I work for a nonprofit interest group that takes political action to achieve their goal: aleviating global poverty. The Borgen Project has two major functions. One, which is made up of interns and volunteers, work to connect people to their representatives in an effort to make the people’s voices heard. They also introduce legislative acts that correlate with the organization’s mission: to ease the circumstances of people living in poverty.
The second branch of the organization is held by lobbyists and organization officials between Washington, D.C. and the organization’s headquarters in Washington state. These people rely on relationships and general interest (accrued or introduced by the former branch) to make sure bills and legislation is made law, or that budgets are funded, or that funding goes toward one issue or another. Thus, the organization is made up of political affairs, PR/marketing, journalists, and administrators.
My weeks as a PR/Marketing intern is organized in tidy checklists. Each week, I look to my PR Google Document, which both myself and my team manager have access to, and I complete each task one at a time. When I finish them, I simple cross them off and type up a quick summary of the action. The simplicity of this routine is helpful to me for a couple of reasons. First, it is easy for me to stay on track when I can preview each of my tasks and goals week to week. Secondly, attatched to each task is an explanitory description and, usually, examples and photos of previous interns completed tasks.
Each week, I begin by calling my two Chicago senators, Tammy Duckworth and Dick Durbin, plus my representative here in the 4th district, Mike Quigley. By now, I know their phone numbers by heart. My phone call has become a weekly ritual and the interns working at the congressional offices expect my call on Fridays.

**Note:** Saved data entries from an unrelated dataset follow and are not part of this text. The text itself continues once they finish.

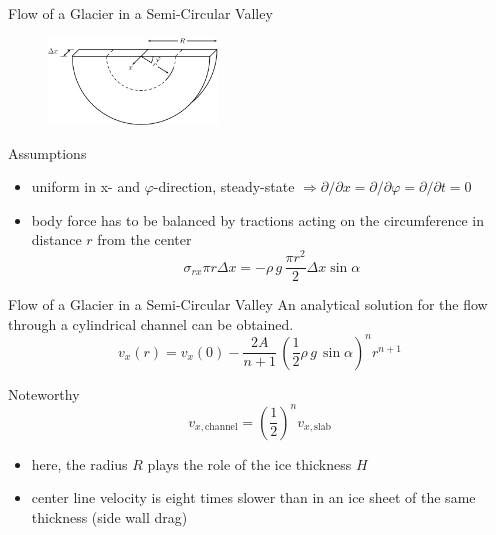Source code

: \documentclass[hide notes,intlimits,unknownkeysallowed]{beamer}
\begin{document}
\begin{frame}{Flow of a Glacier in a Semi-Circular Valley}
  \vspace{-1em}
  \begin{figure}
    \centering
    \includegraphics[width=0.4\textwidth]{fig_channel}
    \label{fig:valley-glacier-coord}
  \end{figure}
  \begin{block}{Assumptions}
    \begin{itemize}
    \item uniform in x- and $\varphi$-direction, steady-state $\Rightarrow \partial / \partial x = \partial / \partial \varphi = \partial / \partial t = 0$
    \item body force has to be balanced by tractions acting on the circumference in distance $r$ from the center
      \begin{equation*}
        \sigma_{rx} \pi r \Delta x = - \rho\,g\,\frac{\pi r^2}{2} \Delta x \sin \alpha
      \end{equation*}
\end{itemize}
  \end{block}
\end{frame}

\begin{frame}{Flow of a Glacier in a Semi-Circular Valley}
 An analytical solution for the flow through a cylindrical channel can be obtained.
\begin{equation*}
v_x (r) = v_x (0) - \frac{2A}{n+1}\,\left( \frac{1}{2}\rho\,g\,\sin\alpha\right)^{n} r^{n+1}
\end{equation*}
\begin{block}{Noteworthy}
\begin{equation*}
v_{x, \text{channel}} = \left(\frac{1}{2}\right)^{n} v_{x, \text{slab}}
\end{equation*}
\begin{itemize}
\item here, the radius $R$ plays the role of the ice thickness $H$
\item center line velocity is \alert{eight} times slower than in an
  ice sheet of the same thickness (side wall drag)
\end{itemize}
\end{block}
\end{frame}
\end{document}
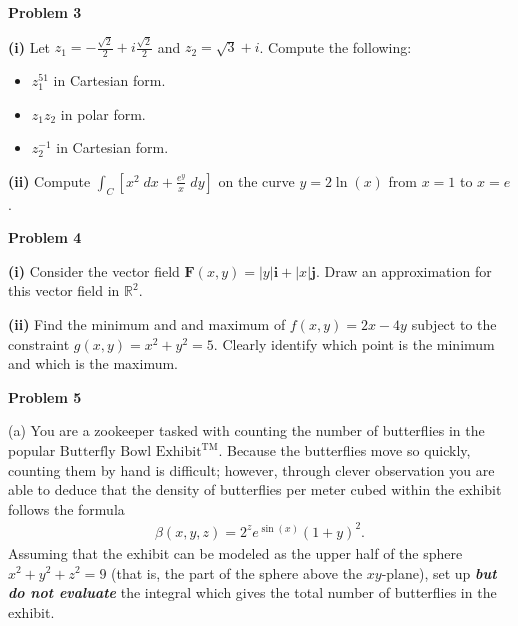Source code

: \documentclass[12pt]{amsbook}
\newcommand{\DD}{\displaystyle}
\begin{document}
\newpage

\textbf{Problem 3}

\vspace{.25cm}

\textbf{(i)} Let $z_1 = -\frac{\sqrt{2}}{2} + i\frac{\sqrt{2}}{2}$ and $z_2 = \sqrt{3} + i$. Compute the following:
\begin{itemize}
\item[(a)] $z_1^{51}$ in Cartesian form.
\item[(b)] $z_1 z_2$ in polar form.
\item[(c)] $z_2^{-1}$ in Cartesian form.
\end{itemize}


\vspace{7cm}

\textbf{(ii)} Compute $\DD \int_C \left[x^2 \; dx + \frac{e^y}{x} \; dy\right]$ on the curve $y = 2\ln(x)$ from $x=1$ to $x = e$.




\newpage

\textbf{Problem 4}

\vspace{.25cm}

\textbf{(i)} Consider the vector field $\textbf{F}(x,y) = |y|\textbf{i} + |x|\textbf{j}$. Draw an approximation for this vector field in $\mathbb{R}^2$.


\vspace{8cm}

\textbf{(ii)} Find the minimum and and maximum of $f(x,y) = 2x-4y$ subject to the constraint $g(x,y) = x^2+y^2 = 5$. Clearly identify which point is the minimum and which is the maximum.









\newpage

\textbf{Problem 5}

\vspace{.25cm}



(a) You are a zookeeper tasked with counting the number of butterflies in the popular $\text{Butterfly Bowl Exhibit}^{\text{TM}}$. Because the butterflies move so quickly, counting them by hand is difficult; however, through clever observation you are able to deduce that the density of butterflies per meter cubed within the exhibit follows the formula
\begin{align*}
\beta(x,y,z) = 2^ze^{\sin(x)}(1+y)^2.
\end{align*}
Assuming that the exhibit can be modeled as the upper half of the sphere $x^2+y^2+z^2 = 9$ (that is, the part of the sphere above the $xy$-plane), set up \emph{\textbf{but do not evaluate}} the integral which gives the total number of butterflies in the exhibit.
\end{document}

When they answer, I greet them by name and tell them the reason for my call: I am asking the senator or representative to support one bill or another. The Borgen Project pushes bills that grant aid or attention to populations in poverty. Currently, we’re pushing a bill that would give money to schools and academic establishments with the goal of making education and autonomy to girls in poverned nations.
This week was a social week. I implimented a “Mile Campaign” where I spent the day walking across a mile radious of DePaul’s Lincoln Park campus and spoke with passerbys about The Borgen Project and all they aim to do. It was an interesting change of pace to be able to get offline and away from the social media approach of mobilization and instead mobilize on foot.
I walked around campus, in front of the Student Center, in front of Whole Foods, through the Arts & Letters building talking to the few students here and there who were willing to look up at their phones and were intruiged by my attempt to talk to anybody who would lock eyes with me. Over the day, I chatted with a few students about their experiences communicating with their representatives and telling others about their Chicago representatives. A few had a sense of Congress’s role in legislation but few of them considered their congressmen as the best person to report their concerns to, many of them feeling like it would be a waste of time.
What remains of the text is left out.